R. B : Des joueurs professionnels. Il manque des garçons qui s’engagent vers la voie du professionnalisme 3×3, comme le font les pays de l’Est. Il faudrait disputer des World Tour, des grosses compétitions internationales, être tourné 365 jours par an vers cette discipline. Chez nous, les joueurs restent 9 mois sur 12 dans leur club professionnel, avant de venir l’été. Il n’y a aucun sport dans lequel des athlètes ne sont pas à 100% dédiés pour leur activité. Il faut que ça change. Ce n’est pas possible. Pour l’instant, il n’y a pas d’économie qui se met en place. Les Serbes, les Lettons, les Russes et les Néerlandais sont professionnels. Quasiment toutes les équipes présentes aux JO sont composées de joueurs pro. Il faut bien se figurer qu’on a eu un seul jour d’entraînement avant le TQO. C’est une gageure.

Les Jeux olympiques de Paris arrivent dans trois ans. Quelles seront les prochaines étapes pour faire de l’équipe de France masculine de 3×3 une des meilleurs nations ?

K.S : Il faut qu’il y ait un circuit national. Ça résoudrait beaucoup de problèmes. Si on avait des joueurs qui feraient ces tournois, on aurait plus de visibilité sur la préparation et les joueurs disponibles.

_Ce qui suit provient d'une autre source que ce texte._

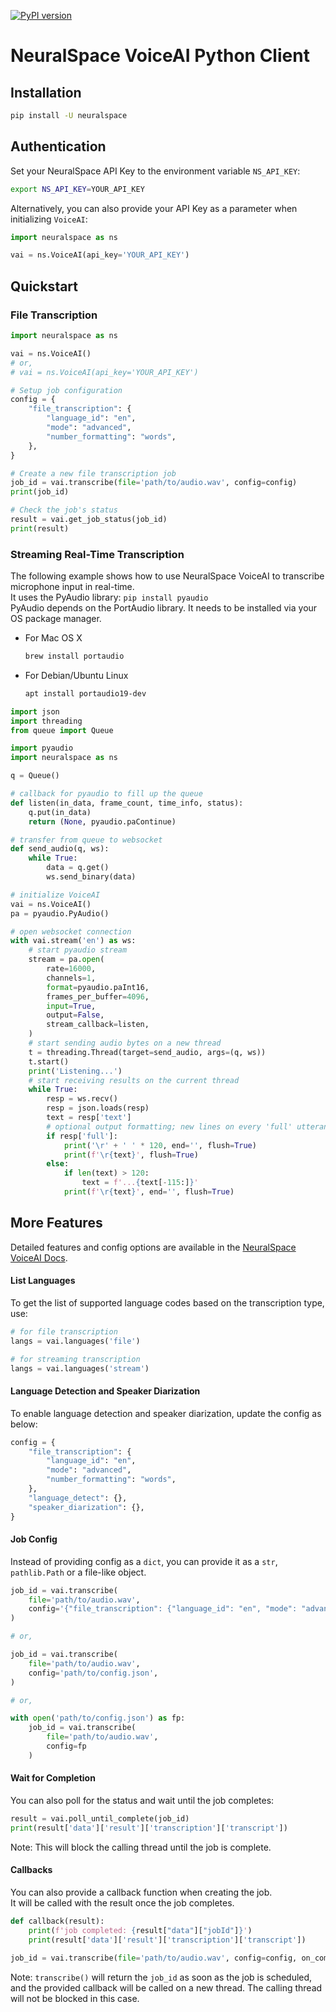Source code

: [![PyPI version](https://badge.fury.io/py/neuralspace.svg)](https://badge.fury.io/py/neuralspace)

# NeuralSpace VoiceAI Python Client


## Installation
```bash
pip install -U neuralspace
```  


## Authentication
Set your NeuralSpace API Key to the environment variable `NS_API_KEY`:
```bash
export NS_API_KEY=YOUR_API_KEY
```  
Alternatively, you can also provide your API Key as a parameter when initializing `VoiceAI`: 
```python
import neuralspace as ns

vai = ns.VoiceAI(api_key='YOUR_API_KEY')
```  


## Quickstart

### File Transcription

```python
import neuralspace as ns

vai = ns.VoiceAI()
# or,
# vai = ns.VoiceAI(api_key='YOUR_API_KEY')

# Setup job configuration
config = {
    "file_transcription": {
        "language_id": "en",
        "mode": "advanced",
        "number_formatting": "words",
    },
}

# Create a new file transcription job
job_id = vai.transcribe(file='path/to/audio.wav', config=config)
print(job_id)

# Check the job's status
result = vai.get_job_status(job_id)
print(result)
```  

### Streaming Real-Time Transcription
The following example shows how to use NeuralSpace VoiceAI to transcribe microphone input in real-time.  
It uses the PyAudio library: `pip install pyaudio`  
PyAudio depends on the PortAudio library. It needs to be installed via your OS package manager.  
* For Mac OS X
    ```bash
    brew install portaudio
    ```
* For Debian/Ubuntu Linux
    ```bash
    apt install portaudio19-dev
    ```

```python
import json
import threading
from queue import Queue

import pyaudio
import neuralspace as ns

q = Queue()

# callback for pyaudio to fill up the queue
def listen(in_data, frame_count, time_info, status):
    q.put(in_data)
    return (None, pyaudio.paContinue)

# transfer from queue to websocket
def send_audio(q, ws):
    while True:
        data = q.get()
        ws.send_binary(data)

# initialize VoiceAI
vai = ns.VoiceAI()
pa = pyaudio.PyAudio()

# open websocket connection
with vai.stream('en') as ws:
    # start pyaudio stream
    stream = pa.open(
        rate=16000,
        channels=1,
        format=pyaudio.paInt16,
        frames_per_buffer=4096,
        input=True,
        output=False,
        stream_callback=listen,
    )
    # start sending audio bytes on a new thread
    t = threading.Thread(target=send_audio, args=(q, ws))
    t.start()
    print('Listening...')
    # start receiving results on the current thread
    while True:
        resp = ws.recv()
        resp = json.loads(resp)
        text = resp['text']
        # optional output formatting; new lines on every 'full' utterance
        if resp['full']:
            print('\r' + ' ' * 120, end='', flush=True)
            print(f'\r{text}', flush=True)
        else:
            if len(text) > 120:
                text = f'...{text[-115:]}'
            print(f'\r{text}', end='', flush=True)
```  


## More Features

Detailed features and config options are available in the [NeuralSpace VoiceAI Docs](https://voice-dev.neuralspace.ai/docs).

#### List Languages
To get the list of supported language codes based on the transcription type, use:  
```python
# for file transcription
langs = vai.languages('file')

# for streaming transcription
langs = vai.languages('stream')
```

#### Language Detection and Speaker Diarization
To enable language detection and speaker diarization, update the config as below:  
```python
config = {
    "file_transcription": {
        "language_id": "en",
        "mode": "advanced",
        "number_formatting": "words",
    },
    "language_detect": {},
    "speaker_diarization": {},
}
```  

#### Job Config
Instead of providing config as a `dict`, you can provide it as a `str`, `pathlib.Path` or a file-like object.  
```python
job_id = vai.transcribe(
    file='path/to/audio.wav',
    config='{"file_transcription": {"language_id": "en", "mode": "advanced", "number_formatting": "words"}}',
)

# or, 

job_id = vai.transcribe(
    file='path/to/audio.wav',
    config='path/to/config.json',
)

# or, 

with open('path/to/config.json') as fp:
    job_id = vai.transcribe(
        file='path/to/audio.wav',
        config=fp
    )
```  

#### Wait for Completion
You can also poll for the status and wait until the job completes:  
```python
result = vai.poll_until_complete(job_id)
print(result['data']['result']['transcription']['transcript'])
```  
Note: This will block the calling thread until the job is complete.  

#### Callbacks
You can also provide a callback function when creating the job.  
It will be called with the result once the job completes.
```python
def callback(result):
    print(f'job completed: {result["data"]["jobId"]}')
    print(result['data']['result']['transcription']['transcript'])

job_id = vai.transcribe(file='path/to/audio.wav', config=config, on_complete=callback)
```  
Note: `transcribe()` will return the `job_id` as soon as the job is scheduled, and the provided callback will be called on a new thread. The calling thread will not be blocked in this case.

En jouant deux mois dans l’année, on arrive quand même à faire des performances. Mais ça ne va pas durer. On a les infrastructures en France, que ce soit à l’INSEP, à Voiron ou à Poitiers.

« Je sais ce qu’il aime manger et ce qu’il n’aime pas ! »

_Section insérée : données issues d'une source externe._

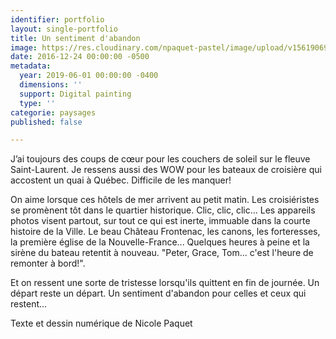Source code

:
 ```yaml
---
identifier: portfolio
layout: single-portfolio
title: Un sentiment d'abandon
image: https://res.cloudinary.com/npaquet-pastel/image/upload/v1561906940/Un%20sentiment%20d%27abandon.jpg
date: 2016-12-24 00:00:00 -0500
metadata:
  year: 2019-06-01 00:00:00 -0400
  dimensions: ''
  support: Digital painting
  type: ''
categorie: paysages
published: false

---
```

J’ai toujours des coups de cœur pour les couchers de soleil sur le fleuve Saint-Laurent. Je ressens aussi des WOW pour les bateaux de croisière qui accostent un quai à Québec. Difficile de les manquer!

On aime lorsque ces hôtels de mer arrivent au petit matin. Les croisiéristes se promènent tôt dans le quartier historique. Clic, clic, clic... Les appareils photos visent partout, sur tout ce qui est inerte, immuable dans la courte histoire de la Ville. Le beau Château Frontenac, les canons, les forteresses, la première église de la Nouvelle-France... Quelques heures à peine et la sirène du bateau retentit à nouveau. "Peter, Grace, Tom... c'est l'heure de remonter à bord!".

Et on ressent une sorte de tristesse lorsqu'ils quittent en fin de journée. Un départ reste un départ. Un sentiment d'abandon pour celles et ceux qui restent...

Texte et dessin numérique de Nicole Paquet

Qu’est-ce qui vous a amené à vous intéresser à cette discipline ?

R.B : Je suis entraîneur fédéral depuis 1999. J’ai entraîné le pôle 3×3 à la Fédération. J’en même été le directeur pendant trois ans et demi. J’ai eu de belles réussites avec les U18, U19 et U20 avec le basket 5×5. On a été champions d’Europe en 2006 avec la génération Batum. En 2011, j’avais un copain – malheureusement décédé – qui s’appelait Alain Garos, ancien directeur de la performance. Il m’a dit que la discipline 3×3 se lançait, et m’a demandé si j’étais intéressé pour occuper le poste de sélectionneur lors des premiers championnats du monde, en 2012. J’ai tout de suite dit oui, sans vraiment réfléchir. J’aime prendre des risques, c’est ma nature. A partir de là, j’ai pu créer mon propre système, qui perdure encore. J’ai donc rencontré mon ami Karim (Souchu), que j’avais déjà croisé en 2003 lorsqu’il était en équipe de France et moi assistant avec Alain Weisz. Il a accepté de prendre le risque de venir, alors qu’il était joueur pro. Ça a matché.

K.S : En 2012, Rich (Richard Billant) m’avait appelé pour les championnats du monde. Il m’avait exposé cette nouvelle discipline. J’ai accepté. Comme Rich’, j’aime bien les défis et les nouveaux challenges. J’étais capitaine de l’équipe en 2012, à Athènes. Humainement, j’ai vécu l’une de mes plus belles histoires là-bas.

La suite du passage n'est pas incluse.